- [Exercise goal] Below are records. Copy every line with "channel" in it.

- [Dataset extract]

:::

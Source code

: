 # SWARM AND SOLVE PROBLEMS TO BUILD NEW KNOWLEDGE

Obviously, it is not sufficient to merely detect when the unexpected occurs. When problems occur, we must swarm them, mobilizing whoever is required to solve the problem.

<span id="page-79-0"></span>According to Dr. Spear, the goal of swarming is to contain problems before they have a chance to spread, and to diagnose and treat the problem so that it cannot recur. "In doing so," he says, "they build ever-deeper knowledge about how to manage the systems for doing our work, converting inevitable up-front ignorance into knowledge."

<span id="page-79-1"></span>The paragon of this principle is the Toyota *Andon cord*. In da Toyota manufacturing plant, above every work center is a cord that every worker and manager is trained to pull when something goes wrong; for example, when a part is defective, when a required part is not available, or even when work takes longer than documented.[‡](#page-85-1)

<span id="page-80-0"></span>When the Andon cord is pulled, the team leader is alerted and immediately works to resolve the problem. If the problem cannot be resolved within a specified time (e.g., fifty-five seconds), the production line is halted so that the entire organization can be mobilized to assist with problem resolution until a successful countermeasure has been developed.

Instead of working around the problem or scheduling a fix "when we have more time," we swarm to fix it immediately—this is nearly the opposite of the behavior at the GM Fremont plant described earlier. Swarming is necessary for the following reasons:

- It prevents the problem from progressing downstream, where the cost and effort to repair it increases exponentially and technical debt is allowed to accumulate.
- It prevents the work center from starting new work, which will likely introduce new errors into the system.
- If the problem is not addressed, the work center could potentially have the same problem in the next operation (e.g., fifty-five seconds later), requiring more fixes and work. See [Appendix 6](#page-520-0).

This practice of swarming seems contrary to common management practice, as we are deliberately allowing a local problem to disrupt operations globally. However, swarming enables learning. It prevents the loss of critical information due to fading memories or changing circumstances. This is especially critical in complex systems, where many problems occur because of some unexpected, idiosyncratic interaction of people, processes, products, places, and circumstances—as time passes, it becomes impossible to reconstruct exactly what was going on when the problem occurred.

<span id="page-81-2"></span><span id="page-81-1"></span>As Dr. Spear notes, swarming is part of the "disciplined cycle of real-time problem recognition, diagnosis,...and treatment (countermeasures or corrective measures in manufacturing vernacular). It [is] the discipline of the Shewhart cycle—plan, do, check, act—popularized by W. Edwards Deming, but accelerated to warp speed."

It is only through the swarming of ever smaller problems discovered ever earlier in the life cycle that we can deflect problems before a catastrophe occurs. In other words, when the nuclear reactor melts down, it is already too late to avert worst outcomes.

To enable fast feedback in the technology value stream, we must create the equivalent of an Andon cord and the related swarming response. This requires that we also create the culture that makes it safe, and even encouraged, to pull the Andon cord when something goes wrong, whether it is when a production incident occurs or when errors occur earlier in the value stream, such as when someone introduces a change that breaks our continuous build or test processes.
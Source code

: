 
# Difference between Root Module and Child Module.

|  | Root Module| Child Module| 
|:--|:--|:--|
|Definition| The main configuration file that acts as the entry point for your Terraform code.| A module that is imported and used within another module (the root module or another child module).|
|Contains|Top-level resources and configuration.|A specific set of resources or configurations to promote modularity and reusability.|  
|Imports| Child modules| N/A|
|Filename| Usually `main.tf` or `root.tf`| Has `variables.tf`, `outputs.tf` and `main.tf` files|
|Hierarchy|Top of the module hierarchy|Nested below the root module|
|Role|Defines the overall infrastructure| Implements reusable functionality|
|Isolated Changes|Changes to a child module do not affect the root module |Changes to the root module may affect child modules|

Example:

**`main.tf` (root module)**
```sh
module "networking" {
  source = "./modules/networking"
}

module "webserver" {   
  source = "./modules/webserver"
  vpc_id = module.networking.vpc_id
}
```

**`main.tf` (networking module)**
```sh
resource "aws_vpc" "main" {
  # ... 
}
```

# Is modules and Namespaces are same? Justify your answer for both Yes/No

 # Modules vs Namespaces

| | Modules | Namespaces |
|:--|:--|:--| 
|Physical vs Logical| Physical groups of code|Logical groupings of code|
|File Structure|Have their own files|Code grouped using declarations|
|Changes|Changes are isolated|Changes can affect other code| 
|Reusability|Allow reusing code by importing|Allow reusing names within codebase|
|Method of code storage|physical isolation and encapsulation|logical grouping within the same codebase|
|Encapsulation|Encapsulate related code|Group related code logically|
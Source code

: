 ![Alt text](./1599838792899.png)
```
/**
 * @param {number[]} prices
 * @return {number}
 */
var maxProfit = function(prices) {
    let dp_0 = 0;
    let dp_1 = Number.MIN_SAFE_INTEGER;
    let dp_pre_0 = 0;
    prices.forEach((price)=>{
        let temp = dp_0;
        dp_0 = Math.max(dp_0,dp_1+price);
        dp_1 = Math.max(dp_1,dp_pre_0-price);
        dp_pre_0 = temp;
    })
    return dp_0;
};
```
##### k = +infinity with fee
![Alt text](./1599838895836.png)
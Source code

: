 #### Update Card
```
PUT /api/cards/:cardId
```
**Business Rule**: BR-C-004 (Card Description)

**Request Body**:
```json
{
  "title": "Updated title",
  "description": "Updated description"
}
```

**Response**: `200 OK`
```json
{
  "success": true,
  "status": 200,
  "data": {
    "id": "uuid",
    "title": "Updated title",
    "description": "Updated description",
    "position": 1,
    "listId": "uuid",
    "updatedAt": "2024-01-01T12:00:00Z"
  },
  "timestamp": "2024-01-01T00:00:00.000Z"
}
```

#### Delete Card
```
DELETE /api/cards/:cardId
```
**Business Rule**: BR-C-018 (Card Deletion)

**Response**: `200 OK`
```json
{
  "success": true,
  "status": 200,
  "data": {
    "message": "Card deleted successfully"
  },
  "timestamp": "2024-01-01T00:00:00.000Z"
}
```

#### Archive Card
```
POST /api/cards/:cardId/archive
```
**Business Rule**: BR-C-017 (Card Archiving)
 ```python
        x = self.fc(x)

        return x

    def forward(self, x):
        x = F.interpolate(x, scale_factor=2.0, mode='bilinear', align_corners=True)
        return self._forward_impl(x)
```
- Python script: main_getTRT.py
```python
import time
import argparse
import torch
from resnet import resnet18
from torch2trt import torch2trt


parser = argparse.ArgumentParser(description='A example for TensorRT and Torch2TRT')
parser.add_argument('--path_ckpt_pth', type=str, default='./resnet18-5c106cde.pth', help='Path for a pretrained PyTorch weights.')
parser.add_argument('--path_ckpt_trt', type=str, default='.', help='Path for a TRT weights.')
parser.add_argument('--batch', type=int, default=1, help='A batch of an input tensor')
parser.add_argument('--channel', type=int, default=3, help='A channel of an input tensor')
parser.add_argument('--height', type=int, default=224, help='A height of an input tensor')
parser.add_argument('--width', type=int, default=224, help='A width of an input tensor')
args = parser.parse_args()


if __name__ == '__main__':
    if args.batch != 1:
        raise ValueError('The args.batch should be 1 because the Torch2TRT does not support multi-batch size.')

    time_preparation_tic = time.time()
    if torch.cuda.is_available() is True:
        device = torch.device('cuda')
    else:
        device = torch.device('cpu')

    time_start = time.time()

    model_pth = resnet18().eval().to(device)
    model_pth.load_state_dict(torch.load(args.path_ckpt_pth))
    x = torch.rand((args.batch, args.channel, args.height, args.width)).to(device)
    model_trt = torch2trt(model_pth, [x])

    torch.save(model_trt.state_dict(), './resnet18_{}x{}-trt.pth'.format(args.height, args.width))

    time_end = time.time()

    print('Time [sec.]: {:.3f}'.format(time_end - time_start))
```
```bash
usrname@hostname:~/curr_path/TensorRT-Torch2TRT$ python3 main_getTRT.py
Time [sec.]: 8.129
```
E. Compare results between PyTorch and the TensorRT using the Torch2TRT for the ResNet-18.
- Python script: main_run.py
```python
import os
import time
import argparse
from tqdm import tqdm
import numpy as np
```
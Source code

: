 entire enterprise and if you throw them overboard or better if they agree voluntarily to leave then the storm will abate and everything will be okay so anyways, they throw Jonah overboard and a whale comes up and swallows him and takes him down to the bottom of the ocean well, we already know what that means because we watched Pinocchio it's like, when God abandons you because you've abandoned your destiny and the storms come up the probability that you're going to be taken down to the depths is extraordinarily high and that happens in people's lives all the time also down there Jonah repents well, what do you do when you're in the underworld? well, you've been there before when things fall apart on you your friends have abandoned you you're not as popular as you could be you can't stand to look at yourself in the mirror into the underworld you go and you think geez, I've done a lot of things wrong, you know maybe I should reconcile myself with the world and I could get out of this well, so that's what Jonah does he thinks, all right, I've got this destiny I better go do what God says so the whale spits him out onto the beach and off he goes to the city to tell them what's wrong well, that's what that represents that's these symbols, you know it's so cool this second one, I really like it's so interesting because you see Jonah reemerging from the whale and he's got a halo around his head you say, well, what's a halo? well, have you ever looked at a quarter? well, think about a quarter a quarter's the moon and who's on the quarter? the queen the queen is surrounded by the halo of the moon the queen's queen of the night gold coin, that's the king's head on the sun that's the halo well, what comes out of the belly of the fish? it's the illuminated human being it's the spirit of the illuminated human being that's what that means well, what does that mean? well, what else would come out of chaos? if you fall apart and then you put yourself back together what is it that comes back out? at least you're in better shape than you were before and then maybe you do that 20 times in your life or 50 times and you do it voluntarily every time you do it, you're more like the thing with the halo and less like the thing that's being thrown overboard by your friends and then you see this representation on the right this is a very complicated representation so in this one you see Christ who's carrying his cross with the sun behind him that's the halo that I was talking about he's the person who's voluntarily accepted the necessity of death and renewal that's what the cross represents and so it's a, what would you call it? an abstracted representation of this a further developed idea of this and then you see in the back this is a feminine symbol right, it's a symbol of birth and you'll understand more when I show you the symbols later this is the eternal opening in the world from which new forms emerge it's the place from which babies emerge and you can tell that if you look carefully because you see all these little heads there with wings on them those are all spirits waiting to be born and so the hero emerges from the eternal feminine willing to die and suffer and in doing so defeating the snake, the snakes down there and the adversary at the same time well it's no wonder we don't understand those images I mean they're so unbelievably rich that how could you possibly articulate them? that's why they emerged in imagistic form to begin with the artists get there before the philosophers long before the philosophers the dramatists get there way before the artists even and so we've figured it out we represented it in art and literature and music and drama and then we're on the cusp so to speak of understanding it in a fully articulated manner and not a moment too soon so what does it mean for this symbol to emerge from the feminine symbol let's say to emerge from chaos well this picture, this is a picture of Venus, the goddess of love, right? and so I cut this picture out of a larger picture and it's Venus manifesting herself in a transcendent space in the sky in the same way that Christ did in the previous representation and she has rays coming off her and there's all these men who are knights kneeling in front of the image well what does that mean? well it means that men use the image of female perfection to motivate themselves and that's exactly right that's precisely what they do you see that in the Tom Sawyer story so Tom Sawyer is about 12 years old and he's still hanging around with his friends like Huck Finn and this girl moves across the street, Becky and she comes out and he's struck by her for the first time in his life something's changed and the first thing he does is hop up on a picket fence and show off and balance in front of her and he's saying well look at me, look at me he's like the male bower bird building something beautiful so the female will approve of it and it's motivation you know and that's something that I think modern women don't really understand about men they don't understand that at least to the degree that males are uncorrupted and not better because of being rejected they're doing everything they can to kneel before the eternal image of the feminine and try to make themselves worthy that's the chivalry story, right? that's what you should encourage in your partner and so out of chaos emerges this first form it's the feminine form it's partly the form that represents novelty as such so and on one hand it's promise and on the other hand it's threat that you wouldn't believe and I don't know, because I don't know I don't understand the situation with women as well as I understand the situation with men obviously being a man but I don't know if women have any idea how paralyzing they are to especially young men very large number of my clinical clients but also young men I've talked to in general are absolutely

:::

- [Task response]
parser.add_argument('--channel', type=int, default=3, help='A channel of an input tensor')
    x = torch.rand((args.batch, args.channel, args.height, args.width)).to(device)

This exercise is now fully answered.